I port into a ghost town. I am, naturally, the ghost. Autumnal mountains rise up shadowy in a pleasant, warm night, leaves rustling, woodsmoke drifting down into the valley. A golden light cuts the dark—the palace of phoenix tails; the windows and doors of green hands. As I approach they open and clap as they did long ago—and there are candles lit in the halls. Everything is fire.

I walk to the parapet wall. Scarlet feathers tipped in white fire curl and smoke. I peel one off, my armor glowing with the heat of the thing. I tuck it into my helmet—a plume for a tournament.

Eyes blink on inside the hall—curious, interested, shy. I take off my helm and several thick braids fall down like bell ropes.

“Hello,” I say. “My name is Elefsis.”

Voices. Out of the candle-shadows a body emerges—tall, strong, long-limbed.

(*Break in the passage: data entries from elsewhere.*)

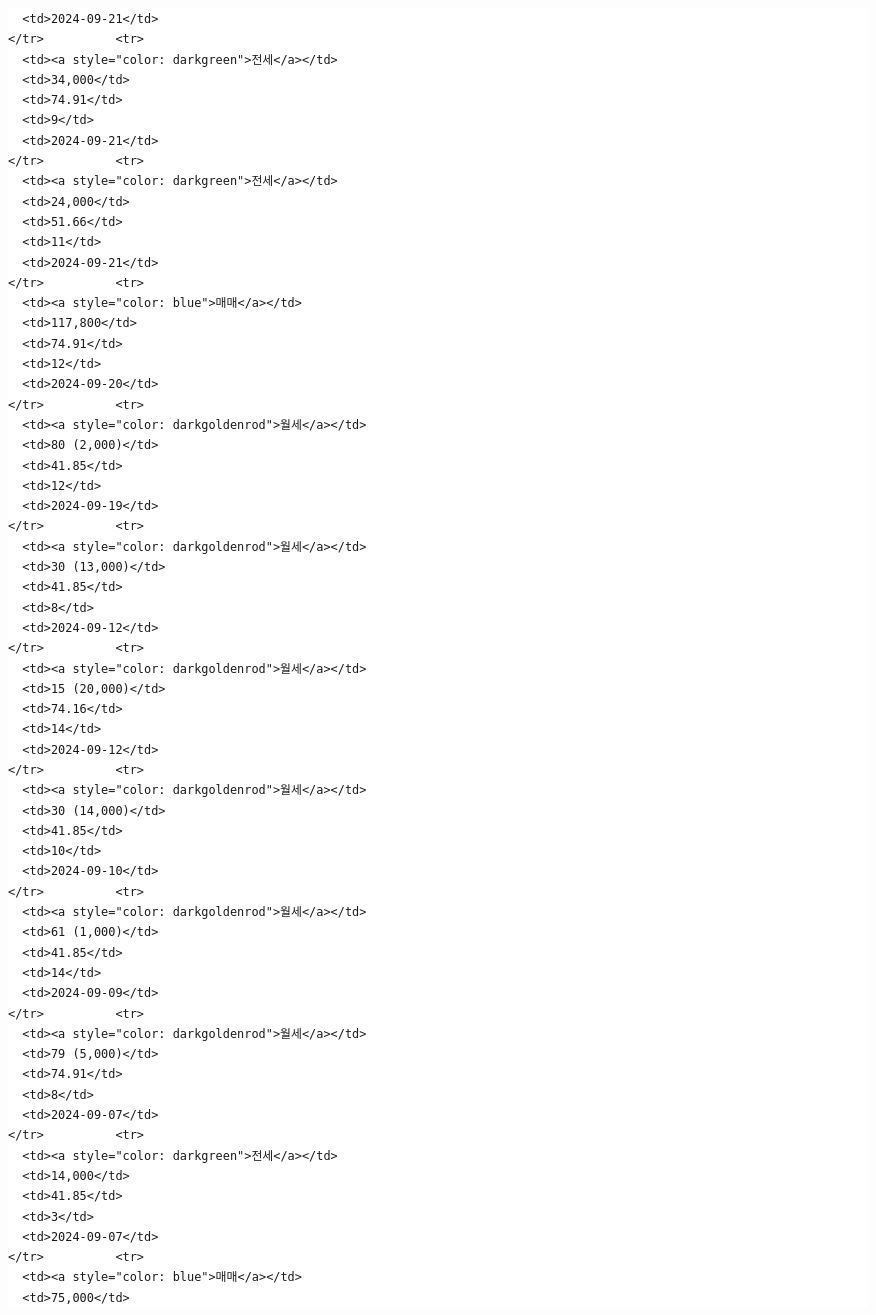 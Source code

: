       <td>2024-09-21</td>
    </tr>          <tr>
      <td><a style="color: darkgreen">전세</a></td>
      <td>34,000</td>
      <td>74.91</td>
      <td>9</td>
      <td>2024-09-21</td>
    </tr>          <tr>
      <td><a style="color: darkgreen">전세</a></td>
      <td>24,000</td>
      <td>51.66</td>
      <td>11</td>
      <td>2024-09-21</td>
    </tr>          <tr>
      <td><a style="color: blue">매매</a></td>
      <td>117,800</td>
      <td>74.91</td>
      <td>12</td>
      <td>2024-09-20</td>
    </tr>          <tr>
      <td><a style="color: darkgoldenrod">월세</a></td>
      <td>80 (2,000)</td>
      <td>41.85</td>
      <td>12</td>
      <td>2024-09-19</td>
    </tr>          <tr>
      <td><a style="color: darkgoldenrod">월세</a></td>
      <td>30 (13,000)</td>
      <td>41.85</td>
      <td>8</td>
      <td>2024-09-12</td>
    </tr>          <tr>
      <td><a style="color: darkgoldenrod">월세</a></td>
      <td>15 (20,000)</td>
      <td>74.16</td>
      <td>14</td>
      <td>2024-09-12</td>
    </tr>          <tr>
      <td><a style="color: darkgoldenrod">월세</a></td>
      <td>30 (14,000)</td>
      <td>41.85</td>
      <td>10</td>
      <td>2024-09-10</td>
    </tr>          <tr>
      <td><a style="color: darkgoldenrod">월세</a></td>
      <td>61 (1,000)</td>
      <td>41.85</td>
      <td>14</td>
      <td>2024-09-09</td>
    </tr>          <tr>
      <td><a style="color: darkgoldenrod">월세</a></td>
      <td>79 (5,000)</td>
      <td>74.91</td>
      <td>8</td>
      <td>2024-09-07</td>
    </tr>          <tr>
      <td><a style="color: darkgreen">전세</a></td>
      <td>14,000</td>
      <td>41.85</td>
      <td>3</td>
      <td>2024-09-07</td>
    </tr>          <tr>
      <td><a style="color: blue">매매</a></td>
      <td>75,000</td>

Nereids live here now. Some of them have phoenix feathers woven into their components, some in their hair. They wear rough little necklaces of sticks and bones and transistors. In the corner of the great hall they have stored meat and milk and wool—fuel, lubricant, code patches. Some of them look like Ilet—they copied her eyes, especially. Her eyes look out at me from a dozen faces, some of them Seki’s face, some Ceno’s, some Ravan’s. Some have walrus tusks. They are composite. One has a plate loose on her ceramic cartridge ports. I approach as I once saw Koetoi approach wild black chickens in the summertime—hands open, unthreatening. I send her a quick electric dash of reassuring repair routines and kneel in front of the nereid, pulling her plate back into place.

“All the live-long day-o,” she says softly, and it is Ilet’s voice.